Para Fábio Sousa, pressão popular pode fazer pacote anti-corrupção ser aprovado

Proposta das dez medidas de combate à corrupção foi elaborada pelo Ministério Público e está em análise na Câmara dos Deputados

Na última terça-feira (11/10) a comissão especial que analisa medidas de combate à corrupção (PL 4850/16) realizou uma audiência pública para debater o assunto. O projeto faz uma série de mudanças no Código Penal e nas leis de combate à corrupção, sugeridas pelo Ministério Público Federal na campanha Dez Medidas contra a Corrupção.

Durante a audiência, duas representantes da sociedade civil, uma jornalista e um delegado aposentado defenderam a aprovação do pacote de medidas. A líder comunitária Rosa Richter explicou que os dois milhões de assinaturas em apoio às dez medidas “representam o sentimento de indignação e a luta da população” diante dos R$ 200 bilhões ao ano desviados pela corrupção e que impedem o devido funcionamento dos serviços públicos de saúde e educação.

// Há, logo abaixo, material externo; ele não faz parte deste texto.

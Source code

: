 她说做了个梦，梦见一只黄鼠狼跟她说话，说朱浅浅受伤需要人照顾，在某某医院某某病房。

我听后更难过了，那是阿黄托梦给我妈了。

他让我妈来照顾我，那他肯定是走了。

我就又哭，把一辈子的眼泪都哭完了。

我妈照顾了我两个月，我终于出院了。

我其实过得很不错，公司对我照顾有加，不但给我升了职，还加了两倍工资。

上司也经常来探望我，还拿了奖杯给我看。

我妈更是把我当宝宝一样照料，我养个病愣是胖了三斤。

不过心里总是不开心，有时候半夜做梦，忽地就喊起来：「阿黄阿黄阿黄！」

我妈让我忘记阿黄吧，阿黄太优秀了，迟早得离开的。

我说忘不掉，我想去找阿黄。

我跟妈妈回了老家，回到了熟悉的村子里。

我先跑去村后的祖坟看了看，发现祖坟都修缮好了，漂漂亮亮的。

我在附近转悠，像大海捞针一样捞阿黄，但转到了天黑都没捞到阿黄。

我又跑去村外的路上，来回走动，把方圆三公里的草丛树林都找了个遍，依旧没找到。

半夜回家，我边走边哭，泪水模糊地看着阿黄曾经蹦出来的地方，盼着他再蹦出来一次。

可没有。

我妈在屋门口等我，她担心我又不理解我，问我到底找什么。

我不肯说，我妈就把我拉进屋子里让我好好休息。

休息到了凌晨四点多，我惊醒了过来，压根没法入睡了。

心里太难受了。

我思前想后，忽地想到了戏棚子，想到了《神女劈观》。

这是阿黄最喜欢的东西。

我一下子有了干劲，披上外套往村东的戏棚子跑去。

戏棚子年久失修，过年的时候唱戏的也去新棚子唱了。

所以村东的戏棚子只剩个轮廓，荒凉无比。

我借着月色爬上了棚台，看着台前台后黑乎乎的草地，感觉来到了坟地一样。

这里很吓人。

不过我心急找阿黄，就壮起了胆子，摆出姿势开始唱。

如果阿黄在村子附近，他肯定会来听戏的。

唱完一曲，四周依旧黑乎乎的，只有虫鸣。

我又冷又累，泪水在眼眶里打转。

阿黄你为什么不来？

O relator do projeto, deputado Onyx Lorenzoni (DEM-RS), aproveitou a audiência para fazer um balanço parcial dos pontos que vão constar do parecer final, adiantando, por exemplo, que vai acatar a transformação da corrupção em crime hediondo, a agilização da tramitação das ações de improbidade administrativa, a criminalização do enriquecimento ilícito de agentes públicos e a criminalização do caixa dois em campanhas eleitorais.

O deputado goiano Fábio Sousa (PSDB) integra a comissão e disse ao Jornal Opção nesta quarta-feira (12) que o projeto está sendo muito debatido e que no momento são estudadas algumas mudanças. “Algumas alterações precisam ser feitas até para o projeto não ser inconstitucional, porque não adianta aprovar a lei na Câmara e ela ser barrada no Senado ou no Supremo Tribunal Federal depois”, explicou.

Ele ressaltou, ainda, que pessoas com diversos posicionamentos vêm sido ouvidas para garantir que o projeto consiga combater a corrupção efetivamente e representa a população. “Eu faço parte do grupo que quer aprovar com o mínimo de alteração, tem quem não aceite a proposta como está. É um embate, mas na comissão devemos vencer. Quando chegar ao plenário, será outra luta, com certeza”, adiantou.

Para o parlamentar goiano, entretanto, a pressão popular é fundamental para fazer o projeto andar e ser aprovado. Assim, a população deve procurar saber sobre o assunto e pressionar seus representantes na Câmara para que a proposta seja encaminhada ao Senado.

O relator do PL afirmou que trabalha para aperfeiçoar a matéria. “Estamos quebrando a cabeça com a nossa consultoria exatamente para poder encontrar o ponto adequado. Os direitos e garantias individuais são intocáveis”, disse, em referência a pontos polêmicos como os que tratam do uso de provas ilícitas, do teste de integridade para os servidores públicos e das restrições aos recursos judiciais protelatórios.

Fábio Sousa lembrou que o relator ainda tem um mês para apresentar o parecer final e que ressaltou que o que foi discutido na audiência é apenas uma parte do projeto que é extenso e ainda deve ser bastante debatido nesse tempo.